REQUIRED ACTION — Could you reproduce all of the following entries exactly?

──────

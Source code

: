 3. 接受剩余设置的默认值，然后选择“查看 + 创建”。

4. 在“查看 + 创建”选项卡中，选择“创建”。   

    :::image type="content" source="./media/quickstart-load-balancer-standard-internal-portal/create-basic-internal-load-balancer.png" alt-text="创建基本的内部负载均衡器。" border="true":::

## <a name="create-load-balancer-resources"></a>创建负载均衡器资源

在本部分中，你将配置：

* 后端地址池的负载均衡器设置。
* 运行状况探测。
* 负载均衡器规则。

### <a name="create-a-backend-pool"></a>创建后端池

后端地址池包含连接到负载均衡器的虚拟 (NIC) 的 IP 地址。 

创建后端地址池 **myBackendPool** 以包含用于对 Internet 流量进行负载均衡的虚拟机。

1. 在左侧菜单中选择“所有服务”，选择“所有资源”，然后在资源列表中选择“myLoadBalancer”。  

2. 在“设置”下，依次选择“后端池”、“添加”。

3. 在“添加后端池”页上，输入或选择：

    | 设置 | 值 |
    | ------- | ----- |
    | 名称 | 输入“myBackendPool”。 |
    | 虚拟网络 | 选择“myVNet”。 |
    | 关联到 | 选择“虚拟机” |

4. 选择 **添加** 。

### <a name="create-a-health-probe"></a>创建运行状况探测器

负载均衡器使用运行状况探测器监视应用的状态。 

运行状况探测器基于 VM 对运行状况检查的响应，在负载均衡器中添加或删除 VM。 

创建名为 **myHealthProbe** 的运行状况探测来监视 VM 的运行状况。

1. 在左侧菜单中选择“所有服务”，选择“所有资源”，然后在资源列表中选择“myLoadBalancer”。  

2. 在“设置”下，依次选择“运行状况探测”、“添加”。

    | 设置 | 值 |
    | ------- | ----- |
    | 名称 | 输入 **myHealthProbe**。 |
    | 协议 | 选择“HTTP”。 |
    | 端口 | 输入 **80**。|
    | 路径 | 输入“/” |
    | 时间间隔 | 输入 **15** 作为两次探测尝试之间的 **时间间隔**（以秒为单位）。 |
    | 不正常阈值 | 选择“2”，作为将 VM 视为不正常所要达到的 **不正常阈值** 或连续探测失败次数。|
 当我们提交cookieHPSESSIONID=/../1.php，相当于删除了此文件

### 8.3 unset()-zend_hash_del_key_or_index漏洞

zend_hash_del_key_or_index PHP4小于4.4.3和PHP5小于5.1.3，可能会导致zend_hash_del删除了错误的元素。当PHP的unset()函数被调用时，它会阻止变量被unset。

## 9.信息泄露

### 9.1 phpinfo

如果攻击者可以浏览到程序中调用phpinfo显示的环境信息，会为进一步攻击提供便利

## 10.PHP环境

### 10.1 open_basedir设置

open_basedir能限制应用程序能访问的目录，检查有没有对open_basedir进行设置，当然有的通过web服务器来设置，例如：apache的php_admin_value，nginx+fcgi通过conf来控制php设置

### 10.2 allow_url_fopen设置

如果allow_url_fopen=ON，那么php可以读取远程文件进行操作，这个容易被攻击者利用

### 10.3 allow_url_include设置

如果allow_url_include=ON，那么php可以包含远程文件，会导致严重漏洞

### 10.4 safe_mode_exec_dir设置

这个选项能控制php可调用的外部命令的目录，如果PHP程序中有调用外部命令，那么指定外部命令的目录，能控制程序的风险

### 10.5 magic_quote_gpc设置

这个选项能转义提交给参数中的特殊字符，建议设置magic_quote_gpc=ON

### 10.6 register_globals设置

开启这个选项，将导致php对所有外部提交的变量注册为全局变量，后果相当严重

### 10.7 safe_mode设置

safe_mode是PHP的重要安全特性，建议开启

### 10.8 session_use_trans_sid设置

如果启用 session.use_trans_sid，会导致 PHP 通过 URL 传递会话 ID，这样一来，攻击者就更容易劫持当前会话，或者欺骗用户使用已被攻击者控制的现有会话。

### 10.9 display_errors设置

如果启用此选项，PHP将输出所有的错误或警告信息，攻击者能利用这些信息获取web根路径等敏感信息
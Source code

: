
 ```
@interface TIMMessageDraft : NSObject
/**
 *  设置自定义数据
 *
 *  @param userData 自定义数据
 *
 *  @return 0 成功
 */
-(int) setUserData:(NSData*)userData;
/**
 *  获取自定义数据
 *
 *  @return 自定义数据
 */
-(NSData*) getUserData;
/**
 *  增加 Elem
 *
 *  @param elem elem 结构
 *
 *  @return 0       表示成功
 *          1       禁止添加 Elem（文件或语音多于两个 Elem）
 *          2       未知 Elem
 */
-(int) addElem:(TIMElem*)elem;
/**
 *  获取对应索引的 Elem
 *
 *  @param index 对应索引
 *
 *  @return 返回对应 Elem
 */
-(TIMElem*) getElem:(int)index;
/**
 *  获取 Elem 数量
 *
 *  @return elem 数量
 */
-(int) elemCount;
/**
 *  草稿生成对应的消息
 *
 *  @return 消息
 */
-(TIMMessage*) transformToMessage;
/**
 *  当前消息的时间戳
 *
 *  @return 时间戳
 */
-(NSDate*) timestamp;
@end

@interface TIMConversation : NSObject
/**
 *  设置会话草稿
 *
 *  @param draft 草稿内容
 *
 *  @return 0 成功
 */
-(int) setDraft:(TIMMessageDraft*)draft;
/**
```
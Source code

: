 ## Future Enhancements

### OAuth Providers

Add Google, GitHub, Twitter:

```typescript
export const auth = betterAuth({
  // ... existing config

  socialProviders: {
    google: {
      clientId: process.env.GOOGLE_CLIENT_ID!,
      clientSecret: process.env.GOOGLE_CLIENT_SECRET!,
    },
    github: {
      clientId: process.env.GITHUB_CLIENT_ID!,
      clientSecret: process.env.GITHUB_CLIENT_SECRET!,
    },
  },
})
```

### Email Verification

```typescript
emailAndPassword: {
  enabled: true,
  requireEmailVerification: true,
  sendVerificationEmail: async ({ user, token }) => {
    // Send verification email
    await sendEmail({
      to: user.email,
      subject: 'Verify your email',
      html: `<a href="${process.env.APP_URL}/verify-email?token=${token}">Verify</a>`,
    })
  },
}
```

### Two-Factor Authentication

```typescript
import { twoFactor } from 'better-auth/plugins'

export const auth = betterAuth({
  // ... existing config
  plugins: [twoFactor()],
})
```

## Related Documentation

──────

RESPONSE BELOW —
Source code

: 3. 接受剩余设置的默认值，然后选择“查看 + 创建”。

4. 在“查看 + 创建”选项卡中，选择“创建”。   

    :::image type="content" source="./media/quickstart-load-balancer-standard-internal-portal/create-basic-internal-load-balancer.png" alt-text="创建基本的内部负载均衡器。" border="true":::

## <a name="create-load-balancer-resources"></a>创建负载均衡器资源

在本部分中，你将配置：

* 后端地址池的负载均衡器设置。
* 运行状况探测。
* 负载均衡器规则。

### <a name="create-a-backend-pool"></a>创建后端池

后端地址池包含连接到负载均衡器的虚拟 (NIC) 的 IP 地址。 

创建后端地址池 **myBackendPool** 以包含用于对 Internet 流量进行负载均衡的虚拟机。

1. 在左侧菜单中选择“所有服务”，选择“所有资源”，然后在资源列表中选择“myLoadBalancer”。  

2. 在“设置”下，依次选择“后端池”、“添加”。

3. 在“添加后端池”页上，输入或选择：

    | 设置 | 值 |
    | ------- | ----- |
    | 名称 | 输入“myBackendPool”。 |
    | 虚拟网络 | 选择“myVNet”。 |
    | 关联到 | 选择“虚拟机” |

4. 选择 **添加** 。

### <a name="create-a-health-probe"></a>创建运行状况探测器

负载均衡器使用运行状况探测器监视应用的状态。 

运行状况探测器基于 VM 对运行状况检查的响应，在负载均衡器中添加或删除 VM。 

创建名为 **myHealthProbe** 的运行状况探测来监视 VM 的运行状况。

1. 在左侧菜单中选择“所有服务”，选择“所有资源”，然后在资源列表中选择“myLoadBalancer”。  

2. 在“设置”下，依次选择“运行状况探测”、“添加”。

    | 设置 | 值 |
    | ------- | ----- |
    | 名称 | 输入 **myHealthProbe**。 |
    | 协议 | 选择“HTTP”。 |
    | 端口 | 输入 **80**。|
    | 路径 | 输入“/” |
    | 时间间隔 | 输入 **15** 作为两次探测尝试之间的 **时间间隔**（以秒为单位）。 |
    | 不正常阈值 | 选择“2”，作为将 VM 视为不正常所要达到的 **不正常阈值** 或连续探测失败次数。|
 当我们提交cookieHPSESSIONID=/../1.php，相当于删除了此文件

### 8.3 unset()-zend_hash_del_key_or_index漏洞

zend_hash_del_key_or_index PHP4小于4.4.3和PHP5小于5.1.3，可能会导致zend_hash_del删除了错误的元素。当PHP的unset()函数被调用时，它会阻止变量被unset。

## 9.信息泄露

### 9.1 phpinfo

如果攻击者可以浏览到程序中调用phpinfo显示的环境信息，会为进一步攻击提供便利

## 10.PHP环境

### 10.1 open_basedir设置

open_basedir能限制应用程序能访问的目录，检查有没有对open_basedir进行设置，当然有的通过web服务器来设置，例如：apache的php_admin_value，nginx+fcgi通过conf来控制php设置

### 10.2 allow_url_fopen设置

如果allow_url_fopen=ON，那么php可以读取远程文件进行操作，这个容易被攻击者利用

### 10.3 allow_url_include设置

如果allow_url_include=ON，那么php可以包含远程文件，会导致严重漏洞

### 10.4 safe_mode_exec_dir设置

这个选项能控制php可调用的外部命令的目录，如果PHP程序中有调用外部命令，那么指定外部命令的目录，能控制程序的风险

### 10.5 magic_quote_gpc设置

这个选项能转义提交给参数中的特殊字符，建议设置magic_quote_gpc=ON

### 10.6 register_globals设置

开启这个选项，将导致php对所有外部提交的变量注册为全局变量，后果相当严重

### 10.7 safe_mode设置

safe_mode是PHP的重要安全特性，建议开启

### 10.8 session_use_trans_sid设置

如果启用 session.use_trans_sid，会导致 PHP 通过 URL 传递会话 ID，这样一来，攻击者就更容易劫持当前会话，或者欺骗用户使用已被攻击者控制的现有会话。

### 10.9 display_errors设置

如果启用此选项，PHP将输出所有的错误或警告信息，攻击者能利用这些信息获取web根路径等敏感信息
Source code

:
 ```
@interface TIMMessageDraft : NSObject
/**
 *  设置自定义数据
 *
 *  @param userData 自定义数据
 *
 *  @return 0 成功
 */
-(int) setUserData:(NSData*)userData;
/**
 *  获取自定义数据
 *
 *  @return 自定义数据
 */
-(NSData*) getUserData;
/**
 *  增加 Elem
 *
 *  @param elem elem 结构
 *
 *  @return 0       表示成功
 *          1       禁止添加 Elem（文件或语音多于两个 Elem）
 *          2       未知 Elem
 */
-(int) addElem:(TIMElem*)elem;
/**
 *  获取对应索引的 Elem
 *
 *  @param index 对应索引
 *
 *  @return 返回对应 Elem
 */
-(TIMElem*) getElem:(int)index;
/**
 *  获取 Elem 数量
 *
 *  @return elem 数量
 */
-(int) elemCount;
/**
 *  草稿生成对应的消息
 *
 *  @return 消息
 */
-(TIMMessage*) transformToMessage;
/**
 *  当前消息的时间戳
 *
 *  @return 时间戳
 */
-(NSDate*) timestamp;
@end

@interface TIMConversation : NSObject
/**
 *  设置会话草稿
 *
 *  @param draft 草稿内容
 *
 *  @return 0 成功
 */
-(int) setDraft:(TIMMessageDraft*)draft;
/**
```
Source code

: ## Future Enhancements

### OAuth Providers

Add Google, GitHub, Twitter:

```typescript
export const auth = betterAuth({
  // ... existing config

  socialProviders: {
    google: {
      clientId: process.env.GOOGLE_CLIENT_ID!,
      clientSecret: process.env.GOOGLE_CLIENT_SECRET!,
    },
    github: {
      clientId: process.env.GITHUB_CLIENT_ID!,
      clientSecret: process.env.GITHUB_CLIENT_SECRET!,
    },
  },
})
```

### Email Verification

```typescript
emailAndPassword: {
  enabled: true,
  requireEmailVerification: true,
  sendVerificationEmail: async ({ user, token }) => {
    // Send verification email
    await sendEmail({
      to: user.email,
      subject: 'Verify your email',
      html: `<a href="${process.env.APP_URL}/verify-email?token=${token}">Verify</a>`,
    })
  },
}
```

### Two-Factor Authentication

```typescript
import { twoFactor } from 'better-auth/plugins'

export const auth = betterAuth({
  // ... existing config
  plugins: [twoFactor()],
})
```

## Related Documentation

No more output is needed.